Let's just say I feel about 3-4 years younger than I am right now.

Also strangers usually think that I'm about 5-10 years younger than I actually am... An old lady I spoke with thought that I'm 13 years younger than I actually am about a month ago. 🥲
 
yes and no? i forget that a lot of the things i do are perfectly normal 19 year old behaviour, or i'll hear stories about other people my age and think that seems like such a grown up (ha) thing to do before remembering we're not in fact age 13 in middle school any more. i definitely feel a bit younger when i'm at home vs at uni because there's the different level of independence there. i wouldn't say i ever really feel much older than my age though!
 
Sometimes I do, sometimes I don't.

I spend most of my time around people younger than me, and I feel the age difference, so in that sense I certainly do feel my age. There are forty people in their early-to-mid 20s that I am always available to. When one of them is struggling or upset then dad mode is instantly activated. They know I'm only a phone call away and that if they want to talk in person I'll be there ASAP. But when I can switch off from needing to be professional then I feel half my age. All I want to do is hang out with friends, play video games, and chase girls.
 
Most of the time I feel younger than I actually am. I'm 25 but I feel 19 or so. It made transitioning into adulthood horrifying bc I didn't feel like an adult but was supposed to be and my parents were... barely parents. So my lack of feeling my age is both attributed to autism (a developmental disorder) and not being properly parented. My 20s has been me relearning my entire life and trying to become an adult while struggling with my mental health.

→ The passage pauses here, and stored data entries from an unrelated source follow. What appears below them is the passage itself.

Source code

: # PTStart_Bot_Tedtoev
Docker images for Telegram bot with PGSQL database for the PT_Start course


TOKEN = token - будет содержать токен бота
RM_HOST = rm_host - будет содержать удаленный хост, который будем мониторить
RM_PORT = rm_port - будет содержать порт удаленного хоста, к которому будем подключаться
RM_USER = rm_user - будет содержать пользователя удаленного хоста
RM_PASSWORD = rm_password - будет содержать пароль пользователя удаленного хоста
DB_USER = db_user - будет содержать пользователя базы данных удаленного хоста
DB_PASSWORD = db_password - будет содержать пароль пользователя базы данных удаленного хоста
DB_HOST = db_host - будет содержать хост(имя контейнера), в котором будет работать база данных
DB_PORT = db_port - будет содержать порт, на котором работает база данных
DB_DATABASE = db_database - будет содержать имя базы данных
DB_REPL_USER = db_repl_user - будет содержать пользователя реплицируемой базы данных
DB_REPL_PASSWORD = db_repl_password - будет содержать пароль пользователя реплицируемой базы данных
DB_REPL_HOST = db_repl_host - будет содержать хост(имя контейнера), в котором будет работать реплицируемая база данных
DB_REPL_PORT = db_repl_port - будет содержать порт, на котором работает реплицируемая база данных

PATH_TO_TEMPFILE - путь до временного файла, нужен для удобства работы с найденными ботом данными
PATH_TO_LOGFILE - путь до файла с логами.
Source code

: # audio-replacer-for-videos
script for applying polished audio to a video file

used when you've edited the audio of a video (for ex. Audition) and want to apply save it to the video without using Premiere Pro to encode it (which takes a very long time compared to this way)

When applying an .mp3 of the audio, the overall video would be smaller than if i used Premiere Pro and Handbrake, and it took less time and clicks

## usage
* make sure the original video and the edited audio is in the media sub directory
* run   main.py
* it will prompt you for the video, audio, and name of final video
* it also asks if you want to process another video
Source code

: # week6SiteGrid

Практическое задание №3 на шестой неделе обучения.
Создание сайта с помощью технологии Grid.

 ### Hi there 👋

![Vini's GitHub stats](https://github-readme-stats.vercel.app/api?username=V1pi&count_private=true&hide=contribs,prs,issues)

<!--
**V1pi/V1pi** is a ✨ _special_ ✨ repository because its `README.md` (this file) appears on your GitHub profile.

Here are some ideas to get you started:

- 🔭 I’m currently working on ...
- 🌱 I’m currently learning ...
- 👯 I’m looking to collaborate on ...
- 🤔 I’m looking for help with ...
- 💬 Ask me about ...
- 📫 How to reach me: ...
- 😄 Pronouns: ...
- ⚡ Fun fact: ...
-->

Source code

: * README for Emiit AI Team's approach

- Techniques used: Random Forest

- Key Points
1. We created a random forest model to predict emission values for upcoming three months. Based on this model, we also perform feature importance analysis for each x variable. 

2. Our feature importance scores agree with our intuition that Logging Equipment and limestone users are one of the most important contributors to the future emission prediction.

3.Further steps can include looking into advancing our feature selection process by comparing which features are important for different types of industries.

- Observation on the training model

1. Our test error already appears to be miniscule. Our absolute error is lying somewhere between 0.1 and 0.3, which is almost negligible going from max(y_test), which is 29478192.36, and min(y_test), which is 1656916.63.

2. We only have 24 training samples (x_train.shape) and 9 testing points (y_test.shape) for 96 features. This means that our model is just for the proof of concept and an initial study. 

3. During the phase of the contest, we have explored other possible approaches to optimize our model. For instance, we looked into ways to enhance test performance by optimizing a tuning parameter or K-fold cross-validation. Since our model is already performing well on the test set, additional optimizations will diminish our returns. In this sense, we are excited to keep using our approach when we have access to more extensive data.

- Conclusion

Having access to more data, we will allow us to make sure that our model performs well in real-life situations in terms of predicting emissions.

I don't think hobbies make you younger. But when I look at how minors act on social media I know I'm Not their generation nor do I feel mature enough to be my own. My hobbies are my coping mechanism that keeps me sane which is smth I feel is slightly childish- at least the degree I rely on them. My ability to emote and understand emotions is childish. My only recent appreciation for the world around me is at least a point towards maturity. It's funny my brain is supposedly done developing at 25 but I hope it's not done becoming more mature.
 
no i don't feel like my age. many people tell me this is supposed to be the most exciting time of my life because i'm so 'young,' but i just feel so old. like time has already run out for me and it genuinely brings me so much anxiety that i don't even know what to do with myself these days. other times i feel like i'm still younger mentally because of my interests. but i just. feel like the oldest person alive rn lol. and it makes me feel dreadful
 
when i first joined tbt, i was happy to be perceived as older than i actually was. it made me feel grown up, and to be fair, i did grow quite a bit. yet, as i get older, it means less and less.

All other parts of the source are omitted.